Stored data
━━━━
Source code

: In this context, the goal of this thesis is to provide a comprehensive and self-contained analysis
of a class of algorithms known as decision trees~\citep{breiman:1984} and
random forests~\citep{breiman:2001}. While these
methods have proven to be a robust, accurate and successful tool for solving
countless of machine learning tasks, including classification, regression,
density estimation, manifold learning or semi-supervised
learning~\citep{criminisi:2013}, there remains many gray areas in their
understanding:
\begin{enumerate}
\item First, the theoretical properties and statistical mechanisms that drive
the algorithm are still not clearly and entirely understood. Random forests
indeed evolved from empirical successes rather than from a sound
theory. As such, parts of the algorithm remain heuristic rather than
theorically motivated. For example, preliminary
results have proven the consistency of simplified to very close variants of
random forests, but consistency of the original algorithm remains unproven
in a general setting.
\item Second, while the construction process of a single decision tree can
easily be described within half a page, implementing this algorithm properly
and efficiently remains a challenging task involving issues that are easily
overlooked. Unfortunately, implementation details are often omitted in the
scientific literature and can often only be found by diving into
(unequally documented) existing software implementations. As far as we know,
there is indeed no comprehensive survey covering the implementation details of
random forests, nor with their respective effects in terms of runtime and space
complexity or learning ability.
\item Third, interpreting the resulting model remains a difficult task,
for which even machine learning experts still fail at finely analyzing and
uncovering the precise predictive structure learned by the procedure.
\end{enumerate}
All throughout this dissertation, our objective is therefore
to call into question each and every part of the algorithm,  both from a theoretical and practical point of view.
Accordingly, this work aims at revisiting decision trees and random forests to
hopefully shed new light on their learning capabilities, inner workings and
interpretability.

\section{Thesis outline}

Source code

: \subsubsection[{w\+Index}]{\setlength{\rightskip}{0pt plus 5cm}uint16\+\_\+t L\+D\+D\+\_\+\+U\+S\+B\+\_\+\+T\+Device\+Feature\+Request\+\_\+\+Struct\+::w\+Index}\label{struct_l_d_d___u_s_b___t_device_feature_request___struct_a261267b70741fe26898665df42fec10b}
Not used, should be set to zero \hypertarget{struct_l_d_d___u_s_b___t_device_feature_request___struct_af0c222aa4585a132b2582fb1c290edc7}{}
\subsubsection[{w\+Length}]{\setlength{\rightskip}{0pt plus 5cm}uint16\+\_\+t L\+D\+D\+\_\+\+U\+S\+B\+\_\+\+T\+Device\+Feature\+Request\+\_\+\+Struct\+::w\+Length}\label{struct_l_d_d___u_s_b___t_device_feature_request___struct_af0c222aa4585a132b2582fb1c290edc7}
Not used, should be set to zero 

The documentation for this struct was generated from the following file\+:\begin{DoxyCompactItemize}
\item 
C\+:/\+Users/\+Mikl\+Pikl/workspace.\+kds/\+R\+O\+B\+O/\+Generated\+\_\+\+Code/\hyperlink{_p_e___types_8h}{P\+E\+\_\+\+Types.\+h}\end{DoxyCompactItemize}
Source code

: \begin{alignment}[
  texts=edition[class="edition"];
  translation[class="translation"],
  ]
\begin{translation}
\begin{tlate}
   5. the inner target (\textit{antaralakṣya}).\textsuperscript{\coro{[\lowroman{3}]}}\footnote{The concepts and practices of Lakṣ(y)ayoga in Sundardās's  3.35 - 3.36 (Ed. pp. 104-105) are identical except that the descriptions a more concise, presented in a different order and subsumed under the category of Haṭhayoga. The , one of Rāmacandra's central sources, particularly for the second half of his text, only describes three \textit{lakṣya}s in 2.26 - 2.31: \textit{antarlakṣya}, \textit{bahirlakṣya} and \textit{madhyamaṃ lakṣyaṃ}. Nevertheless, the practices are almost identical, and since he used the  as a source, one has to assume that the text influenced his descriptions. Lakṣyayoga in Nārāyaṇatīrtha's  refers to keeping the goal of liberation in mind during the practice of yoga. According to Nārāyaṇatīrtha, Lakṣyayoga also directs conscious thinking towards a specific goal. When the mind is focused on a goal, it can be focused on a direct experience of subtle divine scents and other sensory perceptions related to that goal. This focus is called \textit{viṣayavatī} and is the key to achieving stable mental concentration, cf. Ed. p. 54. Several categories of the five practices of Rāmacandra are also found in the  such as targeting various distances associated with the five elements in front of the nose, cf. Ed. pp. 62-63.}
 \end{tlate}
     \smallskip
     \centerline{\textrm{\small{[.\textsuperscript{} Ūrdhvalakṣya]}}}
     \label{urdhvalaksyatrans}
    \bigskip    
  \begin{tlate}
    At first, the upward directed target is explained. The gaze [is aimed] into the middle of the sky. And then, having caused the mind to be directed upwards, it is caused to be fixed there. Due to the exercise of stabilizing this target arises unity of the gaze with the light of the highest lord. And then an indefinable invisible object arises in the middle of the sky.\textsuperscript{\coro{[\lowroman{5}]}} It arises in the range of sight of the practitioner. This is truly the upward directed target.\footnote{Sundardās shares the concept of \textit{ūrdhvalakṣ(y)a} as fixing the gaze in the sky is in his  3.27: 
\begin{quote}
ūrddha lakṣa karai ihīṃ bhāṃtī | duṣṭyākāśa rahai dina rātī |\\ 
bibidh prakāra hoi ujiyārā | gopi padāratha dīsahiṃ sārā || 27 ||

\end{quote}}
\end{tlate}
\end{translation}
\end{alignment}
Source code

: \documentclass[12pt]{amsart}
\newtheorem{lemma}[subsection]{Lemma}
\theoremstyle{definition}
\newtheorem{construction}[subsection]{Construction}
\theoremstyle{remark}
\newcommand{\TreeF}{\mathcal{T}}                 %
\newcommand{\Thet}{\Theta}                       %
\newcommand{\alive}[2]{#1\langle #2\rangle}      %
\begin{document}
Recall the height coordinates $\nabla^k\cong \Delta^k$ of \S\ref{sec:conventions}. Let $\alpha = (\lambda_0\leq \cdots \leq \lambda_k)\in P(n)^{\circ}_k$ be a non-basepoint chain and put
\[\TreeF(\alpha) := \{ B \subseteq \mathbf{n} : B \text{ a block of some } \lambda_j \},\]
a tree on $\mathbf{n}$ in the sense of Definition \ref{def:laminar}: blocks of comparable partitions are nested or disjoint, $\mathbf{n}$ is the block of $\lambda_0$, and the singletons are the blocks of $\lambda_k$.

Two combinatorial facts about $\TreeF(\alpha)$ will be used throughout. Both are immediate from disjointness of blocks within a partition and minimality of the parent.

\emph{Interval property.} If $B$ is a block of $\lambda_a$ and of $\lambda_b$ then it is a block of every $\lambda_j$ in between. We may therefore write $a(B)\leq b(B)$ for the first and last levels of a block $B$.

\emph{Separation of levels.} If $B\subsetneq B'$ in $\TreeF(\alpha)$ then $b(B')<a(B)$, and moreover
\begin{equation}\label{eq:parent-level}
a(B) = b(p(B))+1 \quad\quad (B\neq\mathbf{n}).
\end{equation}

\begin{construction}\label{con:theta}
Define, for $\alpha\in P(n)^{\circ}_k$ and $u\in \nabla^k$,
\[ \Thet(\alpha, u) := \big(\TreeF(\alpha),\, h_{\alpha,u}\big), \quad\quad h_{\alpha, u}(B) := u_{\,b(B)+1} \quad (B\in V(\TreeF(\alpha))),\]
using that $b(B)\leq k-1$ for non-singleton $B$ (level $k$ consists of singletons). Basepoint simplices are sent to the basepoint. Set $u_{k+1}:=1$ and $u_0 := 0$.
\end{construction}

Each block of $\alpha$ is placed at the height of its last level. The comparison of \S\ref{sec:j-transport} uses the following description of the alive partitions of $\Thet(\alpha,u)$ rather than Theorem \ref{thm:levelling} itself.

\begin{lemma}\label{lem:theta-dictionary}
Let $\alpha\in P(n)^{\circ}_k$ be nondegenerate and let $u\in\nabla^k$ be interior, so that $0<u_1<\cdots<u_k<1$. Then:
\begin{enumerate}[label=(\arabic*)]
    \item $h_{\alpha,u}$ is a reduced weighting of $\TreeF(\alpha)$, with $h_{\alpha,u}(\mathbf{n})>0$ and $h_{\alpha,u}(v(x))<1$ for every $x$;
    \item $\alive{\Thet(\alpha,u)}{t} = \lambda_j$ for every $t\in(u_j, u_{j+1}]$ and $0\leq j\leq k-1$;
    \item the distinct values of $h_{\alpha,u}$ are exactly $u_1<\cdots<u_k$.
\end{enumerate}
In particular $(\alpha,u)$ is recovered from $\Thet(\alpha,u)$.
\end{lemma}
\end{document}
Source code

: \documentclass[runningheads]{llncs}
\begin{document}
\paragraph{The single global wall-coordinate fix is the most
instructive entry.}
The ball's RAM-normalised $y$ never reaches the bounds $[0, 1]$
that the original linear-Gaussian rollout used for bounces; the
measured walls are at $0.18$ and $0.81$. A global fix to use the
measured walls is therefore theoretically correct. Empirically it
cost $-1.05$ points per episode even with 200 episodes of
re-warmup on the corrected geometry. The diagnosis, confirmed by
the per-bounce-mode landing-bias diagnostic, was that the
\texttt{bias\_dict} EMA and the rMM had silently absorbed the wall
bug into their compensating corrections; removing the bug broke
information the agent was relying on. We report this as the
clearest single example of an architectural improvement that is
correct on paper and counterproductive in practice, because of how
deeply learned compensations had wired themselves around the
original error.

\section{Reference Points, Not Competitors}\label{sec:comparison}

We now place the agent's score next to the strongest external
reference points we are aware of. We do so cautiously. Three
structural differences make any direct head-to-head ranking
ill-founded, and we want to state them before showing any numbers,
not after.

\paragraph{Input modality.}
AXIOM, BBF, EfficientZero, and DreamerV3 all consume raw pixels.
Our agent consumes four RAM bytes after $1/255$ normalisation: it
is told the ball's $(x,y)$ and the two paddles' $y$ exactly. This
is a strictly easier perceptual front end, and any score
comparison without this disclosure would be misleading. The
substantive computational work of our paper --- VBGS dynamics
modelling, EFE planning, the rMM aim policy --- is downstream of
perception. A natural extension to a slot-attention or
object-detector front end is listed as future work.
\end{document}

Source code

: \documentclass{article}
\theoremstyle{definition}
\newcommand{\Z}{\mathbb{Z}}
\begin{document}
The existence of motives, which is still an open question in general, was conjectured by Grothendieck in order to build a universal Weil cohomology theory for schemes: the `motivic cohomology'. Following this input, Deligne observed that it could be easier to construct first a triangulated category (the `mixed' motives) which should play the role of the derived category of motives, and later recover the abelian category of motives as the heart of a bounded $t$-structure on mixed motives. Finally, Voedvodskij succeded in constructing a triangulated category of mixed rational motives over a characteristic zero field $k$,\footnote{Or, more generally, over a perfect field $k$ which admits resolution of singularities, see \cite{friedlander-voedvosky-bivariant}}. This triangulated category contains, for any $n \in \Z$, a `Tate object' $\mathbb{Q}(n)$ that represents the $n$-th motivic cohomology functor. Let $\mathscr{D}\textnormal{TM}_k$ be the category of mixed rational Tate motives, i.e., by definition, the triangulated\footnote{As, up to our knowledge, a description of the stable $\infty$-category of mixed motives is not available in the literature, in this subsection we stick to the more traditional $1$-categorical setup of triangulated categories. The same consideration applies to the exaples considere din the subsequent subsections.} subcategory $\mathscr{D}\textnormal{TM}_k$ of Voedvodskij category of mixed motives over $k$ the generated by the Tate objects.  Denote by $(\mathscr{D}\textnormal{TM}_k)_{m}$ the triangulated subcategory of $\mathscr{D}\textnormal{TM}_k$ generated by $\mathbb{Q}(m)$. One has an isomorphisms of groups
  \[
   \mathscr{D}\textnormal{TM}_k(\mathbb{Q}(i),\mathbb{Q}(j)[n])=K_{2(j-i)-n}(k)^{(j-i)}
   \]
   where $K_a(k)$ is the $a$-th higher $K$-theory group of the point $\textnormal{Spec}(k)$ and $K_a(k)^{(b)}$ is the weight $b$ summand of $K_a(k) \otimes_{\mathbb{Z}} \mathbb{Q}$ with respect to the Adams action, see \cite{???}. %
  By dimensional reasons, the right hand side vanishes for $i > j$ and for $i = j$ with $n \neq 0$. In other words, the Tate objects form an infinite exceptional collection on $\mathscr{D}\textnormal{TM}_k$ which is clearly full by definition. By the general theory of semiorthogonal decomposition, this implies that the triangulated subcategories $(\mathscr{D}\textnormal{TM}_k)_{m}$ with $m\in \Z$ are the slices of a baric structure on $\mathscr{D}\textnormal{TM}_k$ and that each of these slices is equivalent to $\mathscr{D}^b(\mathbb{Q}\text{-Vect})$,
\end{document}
━━━━
For the string "parent", give the number of lines in the data that contain it, and only that number.

2